Stored data entries
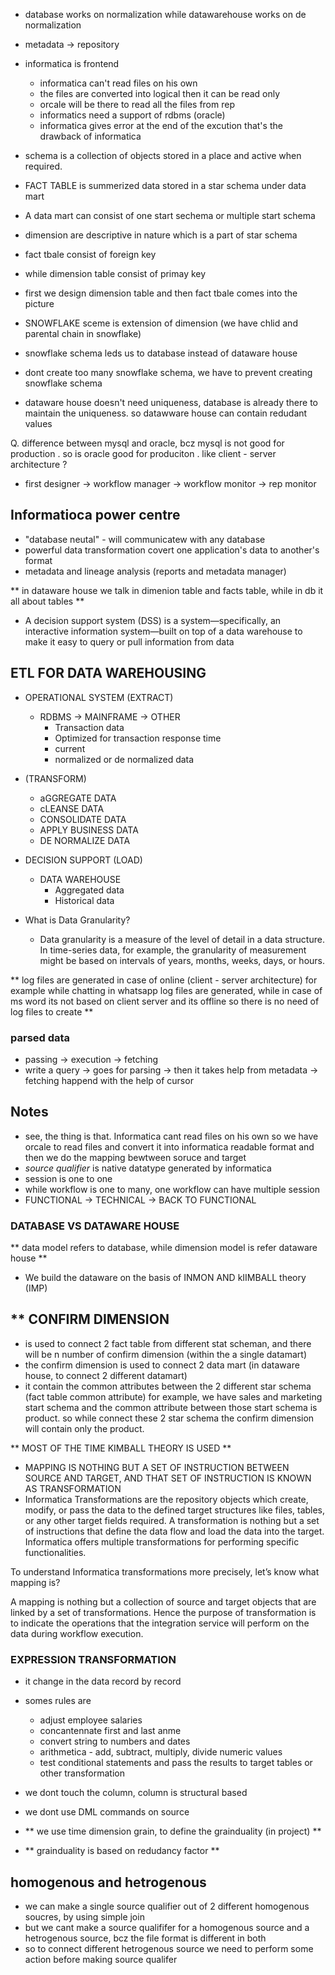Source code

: - database works on normalization while datawarehouse works on de normalization
- metadata -> repository
- informatica is frontend
  - informatica can't read files on his own
  - the files are converted into logical then it can be read only
  - orcale will be there to read all the files from rep
  - informatics need a support of rdbms (oracle)
  - informatica gives error at the end of the excution that's the drawback of informatica

- schema is a collection of objects stored in a place and active when required.
- FACT TABLE is summerized data stored in a star schema under data mart
- A data mart can consist of one start sechema or multiple start schema
- dimension are descriptive in nature which is a part of star schema 
- fact tbale consist of foreign key
- while dimension table consist of primay key
- first we design dimension table and then fact tbale comes into the picture
- SNOWFLAKE sceme is extension of dimension (we have chlid and parental chain in snowflake)
- snowflake schema leds us to database instead of dataware house
- dont create too many snowflake schema, we have to prevent creating snowflake schema
- dataware house doesn't need uniqueness, database is already there to maintain the uniqueness. so datawware house can contain redudant values

Q. difference between mysql and oracle, bcz mysql is not good for production . so is oracle good for produciton . like client - server architecture ?

- first designer -> workflow manager -> workflow monitor -> rep monitor

## Informatioca power centre
- "database neutal" - will communicatew with any database
- powerful data transformation covert one application's data to another's format
- metadata and lineage analysis (reports and metadata manager)


** in dataware house we talk in dimenion table and facts table, while in db it all about tables **
- A decision support system (DSS) is a system—specifically, an interactive information system—built on top of a data warehouse to make it easy to query or pull information from data

## ETL FOR DATA WAREHOUSING
- OPERATIONAL SYSTEM (EXTRACT)
  - RDBMS -> MAINFRAME -> OTHER
    - Transaction data
    - Optimized for transaction response time
    - current
    - normalized or de normalized data

- (TRANSFORM)
  - aGGREGATE DATA
  - cLEANSE DATA
  - CONSOLIDATE DATA
  - APPLY BUSINESS DATA
  - DE NORMALIZE DATA

- DECISION SUPPORT (LOAD)
  - DATA WAREHOUSE
    - Aggregated data
    - Historical data

- What is Data Granularity?
  - Data granularity is a measure of the level of detail in a data structure. In time-series data, for example, the granularity of measurement might be based on intervals of years, months, weeks, days, or hours.

** log files are generated in case of online (client - server architecture) for example while chatting in whatsapp log files are generated, while in case of ms word its not based on client server and its offline so there is no need of log files to create **

### parsed data
- passing -> execution -> fetching
- write a query -> goes for parsing -> then it takes help from metadata -> fetching happend with the help of cursor


## Notes
- see, the thing is that. Informatica cant read files on his own so we have orcale to read files and convert it into informatica readable format and then we do the mapping bewtween soruce and target
- *source qualifier* is native datatype generated by informatica
- session is one to one
- while workflow is one to many, one workflow can have multiple session
- FUNCTIONAL -> TECHNICAL -> BACK TO FUNCTIONAL

### DATABASE VS DATAWARE HOUSE
** data model refers to database, while dimension model is refer dataware house **
- We build the dataware on the basis of INMON AND kIIMBALL theory (IMP)

** CONFIRM DIMENSION
-
- is used to connect 2 fact table from different stat scheman, and there will be n number of confirm dimension (within the a single datamart)
- the confirm dimension is used to connect 2 data mart (in dataware house, to connect 2 different datamart)
- it contain the common attributes between the 2 different star schema (fact table common attribute) for example, we have sales and marketing  start schema and the common attribute between those start schema is product. so while connect these 2 star schema the confirm dimension will contain only the product.

** MOST OF THE TIME KIMBALL THEORY IS USED **

- MAPPING IS NOTHING BUT A SET OF INSTRUCTION BETWEEN SOURCE AND TARGET, AND THAT SET OF INSTRUCTION IS KNOWN AS TRANSFORMATION
- Informatica Transformations are the repository objects which create, modify, or pass the data to the defined target structures like files, tables, or any other target fields required. A transformation is nothing but a set of instructions that define the data flow and load the data into the target. Informatica offers multiple transformations for performing specific functionalities. 

To understand Informatica transformations more precisely, let’s know what mapping is?

A mapping is nothing but a collection of source and target objects that are linked by a set of transformations. Hence the purpose of transformation is to indicate the operations that the integration service will perform on the data during workflow execution.

### EXPRESSION TRANSFORMATION
- it change in the data record by record
- somes rules are 
  - adjust employee salaries
  - concantennate first and last anme
  - convert string to numbers and dates
  - arithmetica - add, subtract, multiply, divide numeric values
  - test conditional statements and pass the results to target tables or other transformation
- we dont touch the column, column is structural based
- we dont use DML commands on source


-  ** we use time dimension grain, to define the grainduality (in project) **
-  ** grainduality is based on redudancy factor **


## homogenous and hetrogenous
- we can make a single source qualifier out of 2 different homogenous soucres, by using simple join
- but we cant make a source qualififer for a homogenous source and a hetrogenous source, bcz the file format is different in both
- so to connect different hetrogenous source we need to perform some action before making source qualifer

TASK REQUIREMENTS: Gather from the entries above all lines that include the string "hetrogenous".

SOLUTION:
## homogenous and hetrogenous
- but we cant make a source qualififer for a homogenous source and a hetrogenous source, bcz the file format is different in both
- so to connect different hetrogenous source we need to perform some action before making source qualifer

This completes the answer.